Sábete, Sancho, que todas estas borrascas que nos suceden son señales de que presto ha de serenar el tiempo y han de sucedernos bien las cosas; porque no es posible que el mal ni el bien sean durables, y de aquí se sigue que, habiendo durado mucho el mal, el bien esté ya cerca…

DON QUIJOTE DE LA MANCHA

Habían noticiado con bombo la llegada de nuevos colonos. Decían que esa tercera expedición sería más numerosa que las anteriores y que en ella llegarían mujeres. La expectación era grande porque, además, se aseguraba que el Generalísimo Trujillo había decidido trasladarse con su familia a la localidad montañesa para dar lustre a la bienvenida. Y no solo eso. Como broche a la gran jornada, hablaban que el Benefactor estaría una semana en el lugar y que su intención era la de habilitar los medios suficientes para que se cubrieran al máximo las necesidades de los españoles.

Ya se notaba la anunciada presencia del gran mandatario. Desde fechas atrás los bulldozer estaban atacando el pinar para obtener más tierra. Polín y Martín veían caer colosos cargados de siglos y algo dentro de ellos se descomponía. Nunca antes habían visto derribar árboles tan magníficos, como el llamado «Ébano verde», una especie única de madera preciosa y endémica del lugar, según decían. En su pueblo y en los del entorno, los prados ya estaban desde muchos años antes. Probablemente en siglos anteriores habría habido talas para obtenerlos. Y pudiera ser que cayeran ejemplares gigantes como los que ahora sacrificaban. Pero nadie lo sabía porque no dejaron escritos testimoniándolo. Ellos siempre vieron cada cosa en su sitio, los bosques alternando con los prados y la vegetación. Y ahora contemplaban ese destruir increíble. Polín recordó la leyenda que sobre los árboles oyó siendo un rapazuelo. Esas grandes plantas, nacidas millones de años antes que el Hombre, son las que sostienen la vida en el planeta. El Creador esparció semillas por toda la tierra para que hubiera vegetación en todos los lugares y sirviera de refugio a miles de especies débiles, a cambio de quedar ancladas en el suelo. Las semillas se transformaron en árboles, siendo los únicos organismos vivos incapaces de desplazarse. Así que se estiraban hacia arriba a través de los años ganando estatura. Y aunque no podían despegarse de su yugo, cuanto más alto subieran más cerca del cielo estarían para reprochar a Dios por su injusta inmovilidad. Por eso, cuando se abatía un árbol gigante, la posibilidad de comunicación entre la tierra y el Creador quedaba interrumpida y el lamento se perdía.
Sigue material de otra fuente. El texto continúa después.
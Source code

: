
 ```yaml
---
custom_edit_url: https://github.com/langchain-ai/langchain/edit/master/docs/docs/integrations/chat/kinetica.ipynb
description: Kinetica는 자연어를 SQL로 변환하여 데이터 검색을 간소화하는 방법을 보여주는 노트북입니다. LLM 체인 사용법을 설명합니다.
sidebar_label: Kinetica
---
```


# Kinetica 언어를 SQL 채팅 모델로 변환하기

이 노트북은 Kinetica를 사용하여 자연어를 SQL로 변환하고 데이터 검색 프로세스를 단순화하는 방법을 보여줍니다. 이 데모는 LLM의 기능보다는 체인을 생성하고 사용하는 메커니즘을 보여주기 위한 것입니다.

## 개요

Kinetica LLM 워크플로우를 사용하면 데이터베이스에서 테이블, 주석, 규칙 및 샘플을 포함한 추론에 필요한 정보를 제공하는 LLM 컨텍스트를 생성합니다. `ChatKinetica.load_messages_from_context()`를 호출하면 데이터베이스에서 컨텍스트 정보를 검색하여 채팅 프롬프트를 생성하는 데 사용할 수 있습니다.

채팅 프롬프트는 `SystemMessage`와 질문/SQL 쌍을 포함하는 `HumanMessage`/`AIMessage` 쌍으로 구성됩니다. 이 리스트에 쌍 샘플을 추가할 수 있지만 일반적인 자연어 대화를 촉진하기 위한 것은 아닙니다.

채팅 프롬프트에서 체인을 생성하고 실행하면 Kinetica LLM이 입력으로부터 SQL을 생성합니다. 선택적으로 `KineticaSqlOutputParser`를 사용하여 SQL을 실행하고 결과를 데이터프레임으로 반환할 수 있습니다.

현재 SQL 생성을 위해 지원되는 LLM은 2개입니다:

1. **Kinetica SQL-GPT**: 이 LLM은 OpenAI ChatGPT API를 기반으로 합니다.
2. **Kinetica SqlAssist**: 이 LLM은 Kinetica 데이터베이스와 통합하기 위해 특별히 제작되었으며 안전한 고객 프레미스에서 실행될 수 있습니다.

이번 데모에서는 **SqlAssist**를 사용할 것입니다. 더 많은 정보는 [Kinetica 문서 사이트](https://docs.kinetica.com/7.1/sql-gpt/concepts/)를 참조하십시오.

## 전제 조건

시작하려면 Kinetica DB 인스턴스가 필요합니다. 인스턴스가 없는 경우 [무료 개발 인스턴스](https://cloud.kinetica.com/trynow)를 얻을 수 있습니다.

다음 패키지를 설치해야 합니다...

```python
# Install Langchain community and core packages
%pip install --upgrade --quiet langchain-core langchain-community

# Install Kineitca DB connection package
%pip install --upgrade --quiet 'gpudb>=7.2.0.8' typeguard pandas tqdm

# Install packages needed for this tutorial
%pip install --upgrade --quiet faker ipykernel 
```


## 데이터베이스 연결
Al comentar con don Manuel lo de esa tala salvaje, la respuesta les llenó de consternación. Constanza estaba llena de aserraderos porque su economía se fundamentaba principalmente en la producción maderera.

—No hay plantaciones, zonas donde crezcan árboles para esta industria, como en otros países. Se limitan a cortar los bosques dejándolos pelados. Algún día tendrán que interrumpir ese disparate o nos ocurrirá como en Haití. —Vio la pregunta muda—. Sí, allí se dedican a producir carbón de encina o de leña, que se obtiene del quemado incompleto de la madera. Todo el mundo se dedica a lo mismo, porque no se necesita ninguna inversión ni es una actividad controlada. Cualquiera puede cortar un árbol y hacer su propio carbón. Por eso Haití es un país casi sin bosques. Desgraciadamente.

Mientras esperaban la aparición de los nuevos visitantes, les llegó la nueva de que Trujillo postergaba la visita una semana. La haría en la propia colonia, cuando los de la tercera expedición estuvieran instalados junto a los demás. Ello supuso una buena noticia para los residentes. Así, el Benefactor vería con sus propios ojos el nivel real del paraíso que aireaba la prensa, ya que la llegada de tantos agravaría las condiciones de habitabilidad de tal forma que sería imposible disimularlo con soflamas.

Las guaguas llegaron en la tarde. En la plaza central, algo alejada de la colonia, muchos esperaban, como cuando a los pueblos llegaba el coche de línea. Era un grupo numeroso, cerca de trescientos, la mitad mujeres y todas jóvenes, muchas reclamadas por los residentes. También casadas con los recién llegados y no pocas solteras familiares de ellos. Fueron recibidos por cargos públicos de los tres distritos municipales de la provincia y los párrocos de las iglesias de La Vega y Constanza. No asistieron personalidades del Gobierno, que lo harían a la semana siguiente para acompañar al Generalísimo, lo que dejaba claro que ellos no eran ya materia de atención para esos dignatarios sino solo una oportunidad para reiterar su lealtad al todopoderoso gobernante.

Tras los discursos y la misa, todos fueron a la colonia. Polín vio los mismos gestos de desilusión que ellos debieron de poner al llegar, sobre todo en los rostros femeninos. A pesar de saber cuántos llegaban, las autoridades no habían forzado el ritmo adormilado de la ampliación del asentamiento. Las casas construidas eran insuficientes incluso para cumplir adecuadamente con los emigrados anteriores. Así que todos, nuevos y antiguos, tuvieron que apelotonarse, esta vez sin consideraciones en cuanto a los casados, lo que motivó numerosas discusiones y que el trasiego durara toda la noche.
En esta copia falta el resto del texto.